WHAT YOU SHOULD DO:
Look through the records below and give the number of lines holding the string "textbf", nothing more.

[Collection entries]
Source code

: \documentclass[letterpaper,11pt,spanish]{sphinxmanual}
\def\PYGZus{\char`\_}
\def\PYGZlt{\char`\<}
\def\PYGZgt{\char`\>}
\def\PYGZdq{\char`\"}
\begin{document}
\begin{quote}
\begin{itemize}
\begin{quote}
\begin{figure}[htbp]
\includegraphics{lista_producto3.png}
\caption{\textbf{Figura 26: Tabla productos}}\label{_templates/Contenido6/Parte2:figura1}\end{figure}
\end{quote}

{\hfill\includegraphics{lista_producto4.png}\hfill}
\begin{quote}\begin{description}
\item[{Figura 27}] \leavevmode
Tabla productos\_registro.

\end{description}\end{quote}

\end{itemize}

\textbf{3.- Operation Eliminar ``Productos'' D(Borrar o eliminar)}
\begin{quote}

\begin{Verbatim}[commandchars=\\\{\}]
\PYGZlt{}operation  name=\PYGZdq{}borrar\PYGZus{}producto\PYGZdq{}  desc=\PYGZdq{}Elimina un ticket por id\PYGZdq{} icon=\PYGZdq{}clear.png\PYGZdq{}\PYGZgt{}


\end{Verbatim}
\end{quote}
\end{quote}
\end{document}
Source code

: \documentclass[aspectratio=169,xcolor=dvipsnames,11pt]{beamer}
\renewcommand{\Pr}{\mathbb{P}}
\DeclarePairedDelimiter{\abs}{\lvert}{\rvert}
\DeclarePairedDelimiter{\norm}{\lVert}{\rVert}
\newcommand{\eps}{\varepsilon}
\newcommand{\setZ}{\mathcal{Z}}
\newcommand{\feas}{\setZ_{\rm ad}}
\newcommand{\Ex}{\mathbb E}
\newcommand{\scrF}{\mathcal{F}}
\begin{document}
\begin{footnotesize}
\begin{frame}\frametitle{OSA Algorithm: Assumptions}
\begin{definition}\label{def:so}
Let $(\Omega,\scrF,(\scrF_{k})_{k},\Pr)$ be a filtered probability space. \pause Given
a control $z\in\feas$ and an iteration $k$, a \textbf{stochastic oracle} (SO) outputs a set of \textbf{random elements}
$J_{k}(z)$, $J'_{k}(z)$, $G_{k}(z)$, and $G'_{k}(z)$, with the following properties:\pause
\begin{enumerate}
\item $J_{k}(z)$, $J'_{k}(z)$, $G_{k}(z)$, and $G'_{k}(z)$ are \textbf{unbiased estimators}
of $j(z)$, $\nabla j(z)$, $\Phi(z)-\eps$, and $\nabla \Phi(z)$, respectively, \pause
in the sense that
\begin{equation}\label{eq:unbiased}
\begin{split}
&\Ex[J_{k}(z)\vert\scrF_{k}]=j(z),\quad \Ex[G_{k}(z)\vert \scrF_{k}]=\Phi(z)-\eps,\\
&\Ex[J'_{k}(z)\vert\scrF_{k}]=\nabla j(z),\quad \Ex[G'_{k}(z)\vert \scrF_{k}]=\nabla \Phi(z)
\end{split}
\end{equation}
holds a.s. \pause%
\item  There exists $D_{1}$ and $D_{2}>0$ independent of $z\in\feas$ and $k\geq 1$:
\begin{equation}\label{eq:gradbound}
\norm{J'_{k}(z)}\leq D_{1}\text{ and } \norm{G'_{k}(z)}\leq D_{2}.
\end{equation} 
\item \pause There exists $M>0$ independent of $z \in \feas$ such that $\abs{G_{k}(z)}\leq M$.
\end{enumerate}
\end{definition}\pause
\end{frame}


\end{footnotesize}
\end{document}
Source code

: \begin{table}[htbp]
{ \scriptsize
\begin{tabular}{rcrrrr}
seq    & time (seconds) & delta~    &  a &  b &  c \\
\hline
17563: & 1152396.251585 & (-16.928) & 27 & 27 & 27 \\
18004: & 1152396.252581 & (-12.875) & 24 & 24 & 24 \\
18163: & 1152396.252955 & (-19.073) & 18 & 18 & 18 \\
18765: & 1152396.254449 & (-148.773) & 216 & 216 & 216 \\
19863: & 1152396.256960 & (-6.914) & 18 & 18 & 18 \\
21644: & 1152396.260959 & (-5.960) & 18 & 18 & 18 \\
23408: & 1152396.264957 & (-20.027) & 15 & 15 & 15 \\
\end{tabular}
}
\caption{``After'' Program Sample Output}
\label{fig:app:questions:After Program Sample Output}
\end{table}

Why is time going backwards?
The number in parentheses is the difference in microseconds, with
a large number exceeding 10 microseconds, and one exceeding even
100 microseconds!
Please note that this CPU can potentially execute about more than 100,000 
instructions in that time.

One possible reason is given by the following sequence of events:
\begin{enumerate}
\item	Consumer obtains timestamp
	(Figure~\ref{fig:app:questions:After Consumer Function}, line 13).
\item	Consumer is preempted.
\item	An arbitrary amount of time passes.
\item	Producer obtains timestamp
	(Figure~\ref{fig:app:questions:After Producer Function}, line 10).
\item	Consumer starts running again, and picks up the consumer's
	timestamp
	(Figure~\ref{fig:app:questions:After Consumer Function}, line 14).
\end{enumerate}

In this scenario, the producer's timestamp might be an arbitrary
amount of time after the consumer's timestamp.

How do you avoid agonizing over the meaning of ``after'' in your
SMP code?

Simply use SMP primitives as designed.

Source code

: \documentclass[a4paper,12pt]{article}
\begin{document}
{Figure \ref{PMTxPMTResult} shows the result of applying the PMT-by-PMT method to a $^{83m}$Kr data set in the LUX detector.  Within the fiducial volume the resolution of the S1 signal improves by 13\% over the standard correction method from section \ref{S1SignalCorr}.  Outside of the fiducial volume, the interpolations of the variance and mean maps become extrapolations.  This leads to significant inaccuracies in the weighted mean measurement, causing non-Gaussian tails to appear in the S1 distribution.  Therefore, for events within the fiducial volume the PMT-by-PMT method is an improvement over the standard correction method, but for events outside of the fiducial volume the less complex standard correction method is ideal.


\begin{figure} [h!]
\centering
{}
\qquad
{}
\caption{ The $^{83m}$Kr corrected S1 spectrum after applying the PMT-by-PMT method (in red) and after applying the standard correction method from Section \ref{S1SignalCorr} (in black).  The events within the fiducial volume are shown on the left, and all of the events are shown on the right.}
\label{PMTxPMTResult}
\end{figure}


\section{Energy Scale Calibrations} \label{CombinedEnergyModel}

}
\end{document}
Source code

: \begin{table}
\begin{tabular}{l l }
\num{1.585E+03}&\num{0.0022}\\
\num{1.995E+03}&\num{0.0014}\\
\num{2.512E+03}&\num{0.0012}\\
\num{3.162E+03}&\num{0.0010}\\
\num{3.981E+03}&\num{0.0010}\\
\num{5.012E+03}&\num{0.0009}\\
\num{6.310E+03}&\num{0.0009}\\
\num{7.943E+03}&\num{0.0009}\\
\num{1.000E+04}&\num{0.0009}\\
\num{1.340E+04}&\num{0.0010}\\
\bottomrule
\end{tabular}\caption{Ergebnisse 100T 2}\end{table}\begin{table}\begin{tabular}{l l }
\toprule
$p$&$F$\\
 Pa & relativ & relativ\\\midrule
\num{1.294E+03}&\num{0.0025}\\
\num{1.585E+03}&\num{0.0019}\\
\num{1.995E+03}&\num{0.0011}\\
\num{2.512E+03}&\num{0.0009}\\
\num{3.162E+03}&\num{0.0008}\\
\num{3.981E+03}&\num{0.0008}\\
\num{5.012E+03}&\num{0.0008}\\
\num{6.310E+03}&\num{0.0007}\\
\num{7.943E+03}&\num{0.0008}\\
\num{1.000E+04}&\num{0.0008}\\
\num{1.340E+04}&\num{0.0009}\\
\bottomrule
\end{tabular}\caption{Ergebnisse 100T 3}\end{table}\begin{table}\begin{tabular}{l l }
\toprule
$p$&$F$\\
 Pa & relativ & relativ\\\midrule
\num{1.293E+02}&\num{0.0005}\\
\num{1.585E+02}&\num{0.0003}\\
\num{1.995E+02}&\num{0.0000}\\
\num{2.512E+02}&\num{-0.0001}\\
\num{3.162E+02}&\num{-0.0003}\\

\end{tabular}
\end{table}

TASK OUTPUT:
4